MQ-9 Reaper, Drone Pembunuh Soleimani & Miliuner di Baliknya

Ridhmedia
10/01/20, 09:55 WIB

Ridhmedia - Jumat pekan lalu, seluruh rakyat Iran berkabung. Petinggi militer Iran Jenderal Qassem Soleimani terbunuh dalam sebuah serangan militer yang dilakukan tentara Amerika Serikat (AS).

Serangan tersebut atas perintah Presiden AS Donald Trump dan menggunakan pesawat tanpa awak (drone) MQ-9 Reaper. Drone ini diterbangkan dari markas US Central Command yang berlokasi di Qatar.

Lalu seperti apa kecanggihan drone MQ-9 Reaper?
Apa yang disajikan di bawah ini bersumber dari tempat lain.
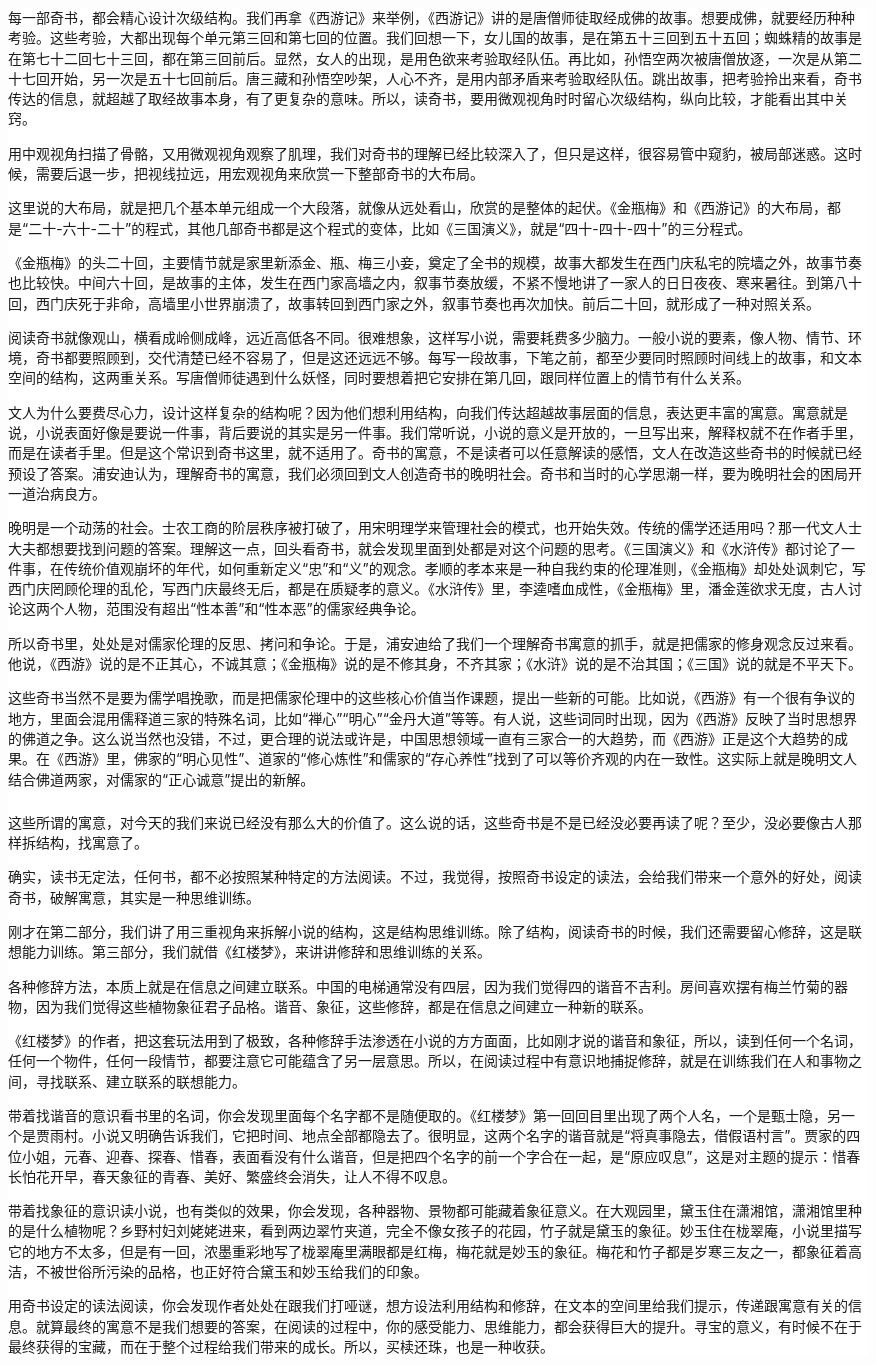 每一部奇书，都会精心设计次级结构。我们再拿《西游记》来举例，《西游记》讲的是唐僧师徒取经成佛的故事。想要成佛，就要经历种种考验。这些考验，大都出现每个单元第三回和第七回的位置。我们回想一下，女儿国的故事，是在第五十三回到五十五回；蜘蛛精的故事是在第七十二回七十三回，都在第三回前后。显然，女人的出现，是用色欲来考验取经队伍。再比如，孙悟空两次被唐僧放逐，一次是从第二十七回开始，另一次是五十七回前后。唐三藏和孙悟空吵架，人心不齐，是用内部矛盾来考验取经队伍。跳出故事，把考验拎出来看，奇书传达的信息，就超越了取经故事本身，有了更复杂的意味。所以，读奇书，要用微观视角时时留心次级结构，纵向比较，才能看出其中关窍。

用中观视角扫描了骨骼，又用微观视角观察了肌理，我们对奇书的理解已经比较深入了，但只是这样，很容易管中窥豹，被局部迷惑。这时候，需要后退一步，把视线拉远，用宏观视角来欣赏一下整部奇书的大布局。

这里说的大布局，就是把几个基本单元组成一个大段落，就像从远处看山，欣赏的是整体的起伏。《金瓶梅》和《西游记》的大布局，都是“二十-六十-二十”的程式，其他几部奇书都是这个程式的变体，比如《三国演义》，就是“四十-四十-四十”的三分程式。

《金瓶梅》的头二十回，主要情节就是家里新添金、瓶、梅三小妾，奠定了全书的规模，故事大都发生在西门庆私宅的院墙之外，故事节奏也比较快。中间六十回，是故事的主体，发生在西门家高墙之内，叙事节奏放缓，不紧不慢地讲了一家人的日日夜夜、寒来暑往。到第八十回，西门庆死于非命，高墙里小世界崩溃了，故事转回到西门家之外，叙事节奏也再次加快。前后二十回，就形成了一种对照关系。

阅读奇书就像观山，横看成岭侧成峰，远近高低各不同。很难想象，这样写小说，需要耗费多少脑力。一般小说的要素，像人物、情节、环境，奇书都要照顾到，交代清楚已经不容易了，但是这还远远不够。每写一段故事，下笔之前，都至少要同时照顾时间线上的故事，和文本空间的结构，这两重关系。写唐僧师徒遇到什么妖怪，同时要想着把它安排在第几回，跟同样位置上的情节有什么关系。

文人为什么要费尽心力，设计这样复杂的结构呢？因为他们想利用结构，向我们传达超越故事层面的信息，表达更丰富的寓意。寓意就是说，小说表面好像是要说一件事，背后要说的其实是另一件事。我们常听说，小说的意义是开放的，一旦写出来，解释权就不在作者手里，而是在读者手里。但是这个常识到奇书这里，就不适用了。奇书的寓意，不是读者可以任意解读的感悟，文人在改造这些奇书的时候就已经预设了答案。浦安迪认为，理解奇书的寓意，我们必须回到文人创造奇书的晚明社会。奇书和当时的心学思潮一样，要为晚明社会的困局开一道治病良方。

晚明是一个动荡的社会。士农工商的阶层秩序被打破了，用宋明理学来管理社会的模式，也开始失效。传统的儒学还适用吗？那一代文人士大夫都想要找到问题的答案。理解这一点，回头看奇书，就会发现里面到处都是对这个问题的思考。《三国演义》和《水浒传》都讨论了一件事，在传统价值观崩坏的年代，如何重新定义“忠”和“义”的观念。孝顺的孝本来是一种自我约束的伦理准则，《金瓶梅》却处处讽刺它，写西门庆罔顾伦理的乱伦，写西门庆最终无后，都是在质疑孝的意义。《水浒传》里，李逵嗜血成性，《金瓶梅》里，潘金莲欲求无度，古人讨论这两个人物，范围没有超出“性本善”和“性本恶”的儒家经典争论。

所以奇书里，处处是对儒家伦理的反思、拷问和争论。于是，浦安迪给了我们一个理解奇书寓意的抓手，就是把儒家的修身观念反过来看。他说，《西游》说的是不正其心，不诚其意；《金瓶梅》说的是不修其身，不齐其家；《水浒》说的是不治其国；《三国》说的就是不平天下。

这些奇书当然不是要为儒学唱挽歌，而是把儒家伦理中的这些核心价值当作课题，提出一些新的可能。比如说，《西游》有一个很有争议的地方，里面会混用儒释道三家的特殊名词，比如“禅心”“明心”“金丹大道”等等。有人说，这些词同时出现，因为《西游》反映了当时思想界的佛道之争。这么说当然也没错，不过，更合理的说法或许是，中国思想领域一直有三家合一的大趋势，而《西游》正是这个大趋势的成果。在《西游》里，佛家的“明心见性”、道家的“修心炼性”和儒家的“存心养性”找到了可以等价齐观的内在一致性。这实际上就是晚明文人结合佛道两家，对儒家的“正心诚意”提出的新解。

###     



这些所谓的寓意，对今天的我们来说已经没有那么大的价值了。这么说的话，这些奇书是不是已经没必要再读了呢？至少，没必要像古人那样拆结构，找寓意了。

确实，读书无定法，任何书，都不必按照某种特定的方法阅读。不过，我觉得，按照奇书设定的读法，会给我们带来一个意外的好处，阅读奇书，破解寓意，其实是一种思维训练。

刚才在第二部分，我们讲了用三重视角来拆解小说的结构，这是结构思维训练。除了结构，阅读奇书的时候，我们还需要留心修辞，这是联想能力训练。第三部分，我们就借《红楼梦》，来讲讲修辞和思维训练的关系。

各种修辞方法，本质上就是在信息之间建立联系。中国的电梯通常没有四层，因为我们觉得四的谐音不吉利。房间喜欢摆有梅兰竹菊的器物，因为我们觉得这些植物象征君子品格。谐音、象征，这些修辞，都是在信息之间建立一种新的联系。

《红楼梦》的作者，把这套玩法用到了极致，各种修辞手法渗透在小说的方方面面，比如刚才说的谐音和象征，所以，读到任何一个名词，任何一个物件，任何一段情节，都要注意它可能蕴含了另一层意思。所以，在阅读过程中有意识地捕捉修辞，就是在训练我们在人和事物之间，寻找联系、建立联系的联想能力。

带着找谐音的意识看书里的名词，你会发现里面每个名字都不是随便取的。《红楼梦》第一回回目里出现了两个人名，一个是甄士隐，另一个是贾雨村。小说又明确告诉我们，它把时间、地点全部都隐去了。很明显，这两个名字的谐音就是“将真事隐去，借假语村言”。贾家的四位小姐，元春、迎春、探春、惜春，表面看没有什么谐音，但是把四个名字的前一个字合在一起，是“原应叹息”，这是对主题的提示：惜春长怕花开早，春天象征的青春、美好、繁盛终会消失，让人不得不叹息。

带着找象征的意识读小说，也有类似的效果，你会发现，各种器物、景物都可能藏着象征意义。在大观园里，黛玉住在潇湘馆，潇湘馆里种的是什么植物呢？乡野村妇刘姥姥进来，看到两边翠竹夹道，完全不像女孩子的花园，竹子就是黛玉的象征。妙玉住在栊翠庵，小说里描写它的地方不太多，但是有一回，浓墨重彩地写了栊翠庵里满眼都是红梅，梅花就是妙玉的象征。梅花和竹子都是岁寒三友之一，都象征着高洁，不被世俗所污染的品格，也正好符合黛玉和妙玉给我们的印象。

用奇书设定的读法阅读，你会发现作者处处在跟我们打哑谜，想方设法利用结构和修辞，在文本的空间里给我们提示，传递跟寓意有关的信息。就算最终的寓意不是我们想要的答案，在阅读的过程中，你的感受能力、思维能力，都会获得巨大的提升。寻宝的意义，有时候不在于最终获得的宝藏，而在于整个过程给我们带来的成长。所以，买椟还珠，也是一种收获。

###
Drone ini terbang nyaris tanpa suara dan meluncurkan misil Hellfire yang menghancurkan konvoi mobil Jenderal Iran tersebut.

Pesawat tanpa awak ini memiliki daya jelajah 1.150 mil dengan kemampuan terbang di ketinggian 50.000 kaki.

MQ-9 Reaper disebut sebagai drone "bersenjata, multi misi, daya terbang menengah dan tahan lama", seperti dikutip dari New York Post, Rabu (8/1/2020).

Selain itu Drone ini juga disebut sebagai alat pengintai terhadap target berprofil tinggi, sensitif terhadap waktu, bisa membantu mencari target dan digunakan untuk operasi perang yang tidak teratur.

Drone berharga US$64,2 juta per unit (Rp 898,9 miliar) ini dapat membawa 4 misil Hellfire berdaya ledak cukup dasyat dan mampu menghancurkan tank.

Menurut laporan media setempat, penyerangan ini menggunakan misil Hellfire R9X 'Ninja' yang dimodifikasi. Moncongnya terdiri dari semacam bilah-bilah pisau tajam dan mematikan.

Drone mematikan ini mulai dioperasikan sebagai senjata oleh AS pada 2007 lalu. Pada September 2015, angkatan udara AS memiliki 93 drone MQ-9 Reaper di gudang senjatanya.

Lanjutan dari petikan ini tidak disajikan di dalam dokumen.